No––this is not a scam. Thousands of homeowners have refinanced using a zero-point/zero-fee loan. Some refinanced multiple times, riding rates all the way down the curve in 1992, 1993 and, more recently, in 1996. Some homeowners used zero-point/zero-fee adjustable loans to refinance and get a new teaser rate every year.
The way this works is based on rebate pricing, sometimes also known as yield-spread pricing, and sometimes known as a service-release premium. The basic idea is that you pay a higher rate in exchange for cash up front, which is then used to pay the closing costs. You will pay a higher monthly payment––so the money is really coming from future payments that you will make.
You can also think of this as negative points! For example, a 30-year
fixed loan may be available at a retail price of :
8.0% with 2 points or
8.25% with 1 point or
8.5% with 0 points or
8.75% with -1 point or
9% with -2 points
On a $200,000 loan, the loan officer can offer you 8.75% with a cost of -1 point, which is a $2,000 credit towards your closing costs. A mortgage broker can use rebate pricing to pay for your closing costs and keep the balance of the rebate as profit.
What are the benefits of a zero-point/zero-fee loan?
The main benefit is that you have no out-of-pocket costs. As a result, if the rates drop in the future, you could refinance again even for a small drop in rates. So if you refinanced on the zero-point/zero-fee loan to get a rate of 8.75% and if the rates drop 1/2%, you can refinance again to 8.25%. On the other hand, if you refinanced by paying 1 point and got a rate of 8.25%, it may not make sense to refinance again. Now, if the rates drop another 1/2%, a zero-point/zero-fee loan can drop your rate to 7.75%, whereas if you paid points, you may have to do a break-even analysis to decide if refinancing will save you money.
The zero-point/zero-fee loan eliminates the need to do a break-even analysis since there is no up-front expense that needs to be recovered. It also is a great way to take advantage of falling rates.
Some consumers have used zero-point/zero-fee loans on adjustable loans to refinance their adjustables every year and pay a very low teaser rate.
What are the disadvantages of a zero-point/zero-fee loan?
The main disadvantage is that you are paying a higher rate than you would be paying if you had paid points and closing costs. If you keep the loan for long enough, you will pay more––since you have higher mortgage payments. In the scenario where you plan to stay in the house for more than 5 years, and if rates never drop for you to refinance, you could wind up paying more money. If, on the other hand, you plan to stay at a property for just 2-3 years, there really is no disadvantage of a zero-point/zero-fee loan.
Whose money is it?
Since you are being paid "cash" up-front in exchange for a higher rate, it really is your own money that will be paid in the future through higher payments. Investors who fund these loans hope that you will keep the loans for long enough to recoup their up-front investment. If you refinance the loans early, both the servicer and the investor could lose money.

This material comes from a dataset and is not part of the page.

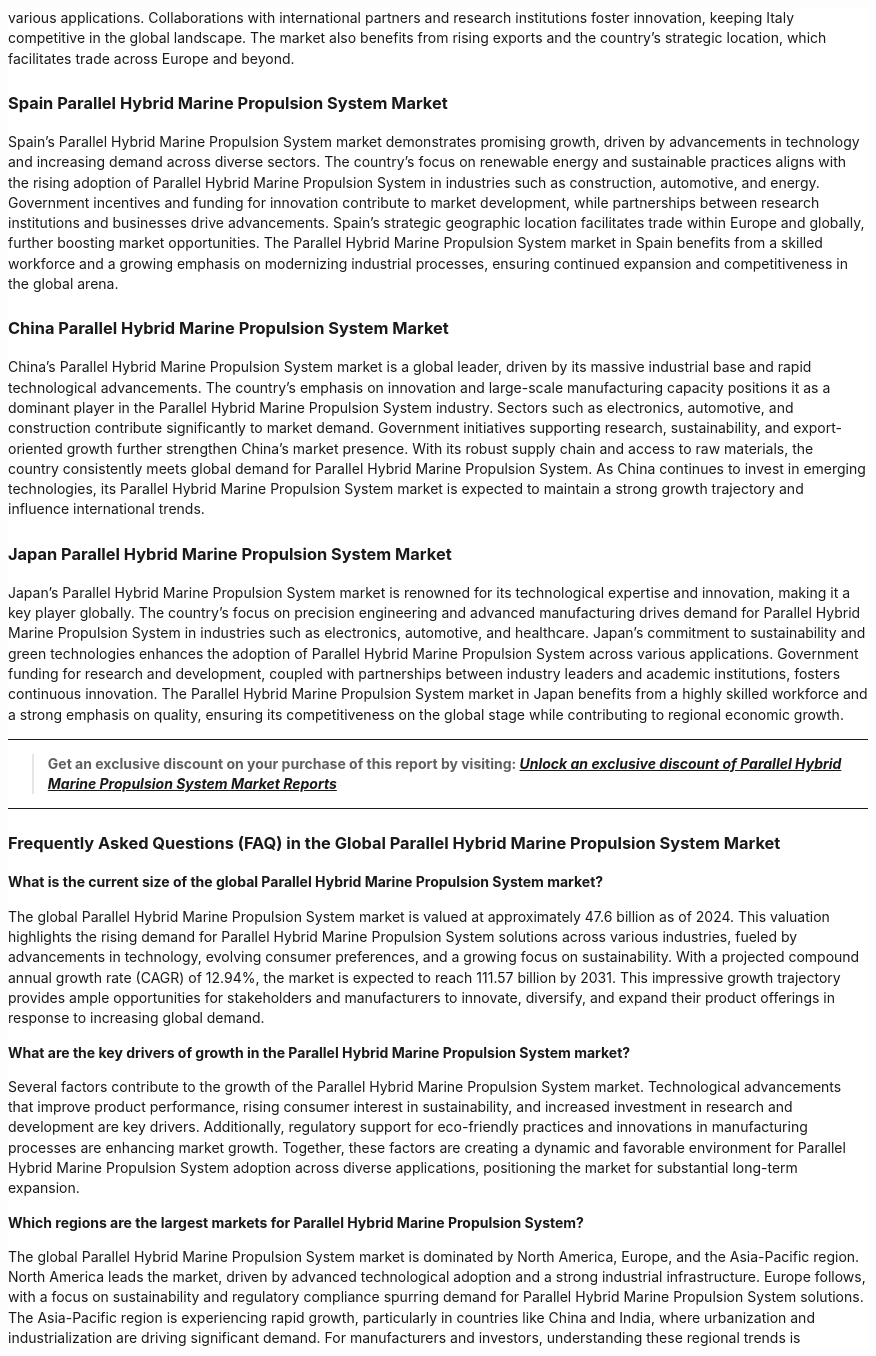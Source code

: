 various applications. Collaborations with international partners and research institutions foster innovation, keeping Italy competitive in the global landscape. The market also benefits from rising exports and the country&rsquo;s strategic location, which facilitates trade across Europe and beyond.</p><h3>Spain Parallel Hybrid Marine Propulsion System Market</h3><p>Spain&rsquo;s Parallel Hybrid Marine Propulsion System market demonstrates promising growth, driven by advancements in technology and increasing demand across diverse sectors. The country&rsquo;s focus on renewable energy and sustainable practices aligns with the rising adoption of Parallel Hybrid Marine Propulsion System in industries such as construction, automotive, and energy. Government incentives and funding for innovation contribute to market development, while partnerships between research institutions and businesses drive advancements. Spain&rsquo;s strategic geographic location facilitates trade within Europe and globally, further boosting market opportunities. The Parallel Hybrid Marine Propulsion System market in Spain benefits from a skilled workforce and a growing emphasis on modernizing industrial processes, ensuring continued expansion and competitiveness in the global arena.</p><h3>China Parallel Hybrid Marine Propulsion System Market</h3><p>China&rsquo;s Parallel Hybrid Marine Propulsion System market is a global leader, driven by its massive industrial base and rapid technological advancements. The country&rsquo;s emphasis on innovation and large-scale manufacturing capacity positions it as a dominant player in the Parallel Hybrid Marine Propulsion System industry. Sectors such as electronics, automotive, and construction contribute significantly to market demand. Government initiatives supporting research, sustainability, and export-oriented growth further strengthen China&rsquo;s market presence. With its robust supply chain and access to raw materials, the country consistently meets global demand for Parallel Hybrid Marine Propulsion System. As China continues to invest in emerging technologies, its Parallel Hybrid Marine Propulsion System market is expected to maintain a strong growth trajectory and influence international trends.</p><h3>Japan Parallel Hybrid Marine Propulsion System Market</h3><p>Japan&rsquo;s Parallel Hybrid Marine Propulsion System market is renowned for its technological expertise and innovation, making it a key player globally. The country&rsquo;s focus on precision engineering and advanced manufacturing drives demand for Parallel Hybrid Marine Propulsion System in industries such as electronics, automotive, and healthcare. Japan&rsquo;s commitment to sustainability and green technologies enhances the adoption of Parallel Hybrid Marine Propulsion System across various applications. Government funding for research and development, coupled with partnerships between industry leaders and academic institutions, fosters continuous innovation. The Parallel Hybrid Marine Propulsion System market in Japan benefits from a highly skilled workforce and a strong emphasis on quality, ensuring its competitiveness on the global stage while contributing to regional economic growth.</p><hr /><blockquote><p><strong>Get an exclusive discount on your purchase of this report by visiting: <em><a href="://marketresearchpulse.com/ask-for-discount/19915?utm_source=Github&amp;utm_medium=0115">Unlock an exclusive discount of Parallel Hybrid Marine Propulsion System Market Reports</a></em>&nbsp;</strong></p></blockquote><hr /><h3>Frequently Asked Questions (FAQ) in the Global Parallel Hybrid Marine Propulsion System Market</h3><p><strong>What is the current size of the global Parallel Hybrid Marine Propulsion System market?</strong></p><p>The global Parallel Hybrid Marine Propulsion System market is valued at approximately 47.6 billion as of 2024. This valuation highlights the rising demand for Parallel Hybrid Marine Propulsion System solutions across various industries, fueled by advancements in technology, evolving consumer preferences, and a growing focus on sustainability. With a projected compound annual growth rate (CAGR) of 12.94%, the market is expected to reach 111.57 billion by 2031. This impressive growth trajectory provides ample opportunities for stakeholders and manufacturers to innovate, diversify, and expand their product offerings in response to increasing global demand.</p><p><strong>What are the key drivers of growth in the Parallel Hybrid Marine Propulsion System market?</strong></p><p>Several factors contribute to the growth of the Parallel Hybrid Marine Propulsion System market. Technological advancements that improve product performance, rising consumer interest in sustainability, and increased investment in research and development are key drivers. Additionally, regulatory support for eco-friendly practices and innovations in manufacturing processes are enhancing market growth. Together, these factors are creating a dynamic and favorable environment for Parallel Hybrid Marine Propulsion System adoption across diverse applications, positioning the market for substantial long-term expansion.</p><p><strong>Which regions are the largest markets for Parallel Hybrid Marine Propulsion System?</strong></p><p>The global Parallel Hybrid Marine Propulsion System market is dominated by North America, Europe, and the Asia-Pacific region. North America leads the market, driven by advanced technological adoption and a strong industrial infrastructure. Europe follows, with a focus on sustainability and regulatory compliance spurring demand for Parallel Hybrid Marine Propulsion System solutions. The Asia-Pacific region is experiencing rapid growth, particularly in countries like China and India, where urbanization and industrialization are driving significant demand. For manufacturers and investors, understanding these regional trends is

To summarize, zero-point/zero-fee loans in many cases are good deals. Make sure, however, that the lender pays for your closing costs from rebate points and NOT by increasing your loan amount. So if your old loan amount was $150,000, your new loan amount should also be $150,000. You may have to come up with some money at closing for recurring costs (taxes, insurance, and interest), but you would have to pay for these whether you refinanced or not.
Zero-point/zero-fee loans are especially attractive when rates are declining or when you plan to sell your house in less than 2-3 years.
Zero-point/zero-fee loans may not be around forever. Lenders have discussed adding a pre-payment penalty to such loans, however few lenders have taken steps to implement such a measure.